Inhaled fluticasone in bronchiectasis: A 12 month study

Department of Respiratory and Critical Care Medicine, University Department of Medicine, Queen Mary Hospital, Pokfulam Road, Hong Kong.
Thorax (Impact Factor: 8.29). 04/2005; 60(3):239-43. DOI: 10.1136/thx.2002.003236
Source: PubMed


The clinical efficacy of inhaled corticosteroid (ICS) treatment has not been evaluated in bronchiectasis, despite the presence of chronic airway inflammation.
After three consecutive weekly visits, 86 patients were randomised to receive either fluticasone 500 mug twice daily (n = 43, 23F, mean (SD) age 57.7 (14.4) years) or matched placebo (n = 43, 34F, 59.2 (14.2) years) and reviewed regularly for 52 weeks in a double blind fashion.

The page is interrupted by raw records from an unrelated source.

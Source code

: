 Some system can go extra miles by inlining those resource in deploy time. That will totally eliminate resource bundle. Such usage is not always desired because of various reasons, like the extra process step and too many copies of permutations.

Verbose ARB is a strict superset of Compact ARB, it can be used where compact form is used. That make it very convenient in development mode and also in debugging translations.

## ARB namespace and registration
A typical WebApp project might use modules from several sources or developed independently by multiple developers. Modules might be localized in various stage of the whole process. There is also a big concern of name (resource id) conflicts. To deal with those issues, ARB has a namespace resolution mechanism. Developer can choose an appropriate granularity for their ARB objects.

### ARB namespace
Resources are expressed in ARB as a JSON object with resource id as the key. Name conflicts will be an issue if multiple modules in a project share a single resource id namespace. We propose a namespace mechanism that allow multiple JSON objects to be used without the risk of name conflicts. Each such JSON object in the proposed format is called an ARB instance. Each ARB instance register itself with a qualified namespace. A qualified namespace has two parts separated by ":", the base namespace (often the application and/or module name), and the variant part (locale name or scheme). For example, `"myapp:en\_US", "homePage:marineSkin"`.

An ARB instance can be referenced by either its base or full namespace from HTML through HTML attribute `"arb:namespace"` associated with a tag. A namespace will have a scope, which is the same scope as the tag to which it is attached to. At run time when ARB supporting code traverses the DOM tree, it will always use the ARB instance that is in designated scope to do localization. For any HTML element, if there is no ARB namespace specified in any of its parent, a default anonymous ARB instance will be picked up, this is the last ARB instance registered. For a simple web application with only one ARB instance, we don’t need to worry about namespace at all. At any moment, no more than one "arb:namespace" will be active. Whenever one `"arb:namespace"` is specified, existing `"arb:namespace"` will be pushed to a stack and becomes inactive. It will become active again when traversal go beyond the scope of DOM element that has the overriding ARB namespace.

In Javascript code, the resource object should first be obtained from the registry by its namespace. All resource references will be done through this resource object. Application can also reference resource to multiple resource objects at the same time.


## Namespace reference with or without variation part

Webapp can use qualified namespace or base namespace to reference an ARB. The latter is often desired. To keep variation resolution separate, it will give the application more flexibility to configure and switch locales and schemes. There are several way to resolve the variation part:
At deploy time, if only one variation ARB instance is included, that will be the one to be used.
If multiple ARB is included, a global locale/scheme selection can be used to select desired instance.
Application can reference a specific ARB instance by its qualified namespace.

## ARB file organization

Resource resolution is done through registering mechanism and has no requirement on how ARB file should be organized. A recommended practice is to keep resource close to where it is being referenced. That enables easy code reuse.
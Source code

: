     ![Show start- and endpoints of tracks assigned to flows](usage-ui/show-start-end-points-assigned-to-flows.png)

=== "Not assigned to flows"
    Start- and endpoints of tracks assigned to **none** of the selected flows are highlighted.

35 and 38 patients in the fluticasone and placebo groups completed the study. Significantly more patients on ICS than on placebo showed improvement in 24 hour sputum volume (OR 2.5, 95% CI 1.1 to 6.0, p = 0.03) but not in exacerbation frequency, forced expiratory volume in 1 second, forced vital capacity, or sputum purulence score. Significantly more patients with Pseudomonas aeruginosa infection receiving fluticasone showed improvement in 24 hour sputum volume (OR 13.5, 95% CI 1.8 to 100.2, p = 0.03) and exacerbation frequency (OR 13.3, 95% CI 1.8 to 100.2, p = 0.01) than those given placebo. Logistic regression models revealed a significantly better response in sputum volume with fluticasone treatment than with placebo among subgroups of patients with 24 hour sputum volume <30 ml (p = 0.04), exacerbation frequency </=2/year (p = 0.04), and sputum purulence score >5 (p = 0.03).
ICS treatment is beneficial to patients with bronchiectasis, particularly those with P. aerurginosa infection.